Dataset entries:
----------------------------------------

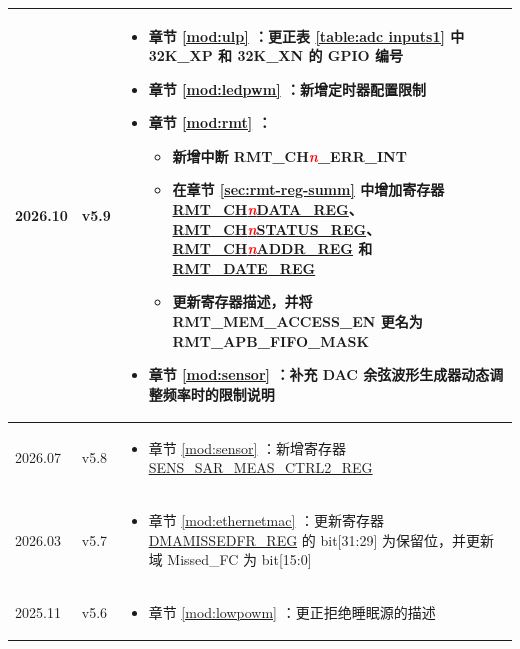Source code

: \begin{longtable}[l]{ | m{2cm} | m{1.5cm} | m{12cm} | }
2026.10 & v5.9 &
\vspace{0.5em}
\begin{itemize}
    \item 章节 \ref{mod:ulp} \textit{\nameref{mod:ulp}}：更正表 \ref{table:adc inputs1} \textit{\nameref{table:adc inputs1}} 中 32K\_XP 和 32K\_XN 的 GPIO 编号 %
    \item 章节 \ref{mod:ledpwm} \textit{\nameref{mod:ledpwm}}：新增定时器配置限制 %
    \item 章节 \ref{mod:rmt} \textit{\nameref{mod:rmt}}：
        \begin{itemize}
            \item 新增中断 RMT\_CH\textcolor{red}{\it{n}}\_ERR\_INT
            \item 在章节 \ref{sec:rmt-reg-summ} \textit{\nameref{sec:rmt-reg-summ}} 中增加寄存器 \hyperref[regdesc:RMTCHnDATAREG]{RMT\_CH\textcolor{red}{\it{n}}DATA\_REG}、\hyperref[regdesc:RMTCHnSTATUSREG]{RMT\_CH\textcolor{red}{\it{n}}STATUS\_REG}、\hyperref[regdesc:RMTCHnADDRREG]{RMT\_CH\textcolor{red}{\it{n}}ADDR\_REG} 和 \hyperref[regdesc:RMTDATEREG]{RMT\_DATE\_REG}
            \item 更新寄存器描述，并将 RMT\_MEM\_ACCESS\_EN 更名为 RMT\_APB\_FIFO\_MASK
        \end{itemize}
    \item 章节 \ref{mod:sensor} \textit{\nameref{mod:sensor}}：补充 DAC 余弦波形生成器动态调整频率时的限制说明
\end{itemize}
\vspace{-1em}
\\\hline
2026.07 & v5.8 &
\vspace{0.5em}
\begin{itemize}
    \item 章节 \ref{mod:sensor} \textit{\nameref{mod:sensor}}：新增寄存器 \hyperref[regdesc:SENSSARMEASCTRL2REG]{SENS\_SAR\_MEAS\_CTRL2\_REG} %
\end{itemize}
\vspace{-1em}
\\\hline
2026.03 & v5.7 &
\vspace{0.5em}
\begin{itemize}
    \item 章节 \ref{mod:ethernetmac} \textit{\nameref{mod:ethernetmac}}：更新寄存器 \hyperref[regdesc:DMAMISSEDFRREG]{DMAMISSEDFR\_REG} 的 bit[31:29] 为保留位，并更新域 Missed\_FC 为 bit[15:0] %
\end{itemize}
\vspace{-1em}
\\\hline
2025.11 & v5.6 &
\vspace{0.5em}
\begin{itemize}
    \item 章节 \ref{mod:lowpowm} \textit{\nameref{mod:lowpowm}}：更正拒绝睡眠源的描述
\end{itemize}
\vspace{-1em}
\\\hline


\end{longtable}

----------------------------------------

[Directions for this task] Faithful copy, images left out: write out every line of data.

[Written solution]
Source code

: \begin{longtable}[l]{ | m{2cm} | m{1.5cm} | m{12cm} | }
2026.10 & v5.9 &
\vspace{0.5em}
\begin{itemize}
    \item 章节 \ref{mod:ulp} \textit{\nameref{mod:ulp}}：更正表 \ref{table:adc inputs1} \textit{\nameref{table:adc inputs1}} 中 32K\_XP 和 32K\_XN 的 GPIO 编号 %
    \item 章节 \ref{mod:ledpwm} \textit{\nameref{mod:ledpwm}}：新增定时器配置限制 %
    \item 章节 \ref{mod:rmt} \textit{\nameref{mod:rmt}}：
        \begin{itemize}
            \item 新增中断 RMT\_CH\textcolor{red}{\it{n}}\_ERR\_INT
            \item 在章节 \ref{sec:rmt-reg-summ} \textit{\nameref{sec:rmt-reg-summ}} 中增加寄存器 \hyperref[regdesc:RMTCHnDATAREG]{RMT\_CH\textcolor{red}{\it{n}}DATA\_REG}、\hyperref[regdesc:RMTCHnSTATUSREG]{RMT\_CH\textcolor{red}{\it{n}}STATUS\_REG}、\hyperref[regdesc:RMTCHnADDRREG]{RMT\_CH\textcolor{red}{\it{n}}ADDR\_REG} 和 \hyperref[regdesc:RMTDATEREG]{RMT\_DATE\_REG}
            \item 更新寄存器描述，并将 RMT\_MEM\_ACCESS\_EN 更名为 RMT\_APB\_FIFO\_MASK
        \end{itemize}
    \item 章节 \ref{mod:sensor} \textit{\nameref{mod:sensor}}：补充 DAC 余弦波形生成器动态调整频率时的限制说明
\end{itemize}
\vspace{-1em}
\\\hline
2026.07 & v5.8 &
\vspace{0.5em}
\begin{itemize}
    \item 章节 \ref{mod:sensor} \textit{\nameref{mod:sensor}}：新增寄存器 \hyperref[regdesc:SENSSARMEASCTRL2REG]{SENS\_SAR\_MEAS\_CTRL2\_REG} %
\end{itemize}
\vspace{-1em}
\\\hline
2026.03 & v5.7 &
\vspace{0.5em}
\begin{itemize}
    \item 章节 \ref{mod:ethernetmac} \textit{\nameref{mod:ethernetmac}}：更新寄存器 \hyperref[regdesc:DMAMISSEDFRREG]{DMAMISSEDFR\_REG} 的 bit[31:29] 为保留位，并更新域 Missed\_FC 为 bit[15:0] %
\end{itemize}
\vspace{-1em}
\\\hline
2025.11 & v5.6 &
\vspace{0.5em}
\begin{itemize}
    \item 章节 \ref{mod:lowpowm} \textit{\nameref{mod:lowpowm}}：更正拒绝睡眠源的描述
\end{itemize}
\vspace{-1em}
\\\hline


\end{longtable}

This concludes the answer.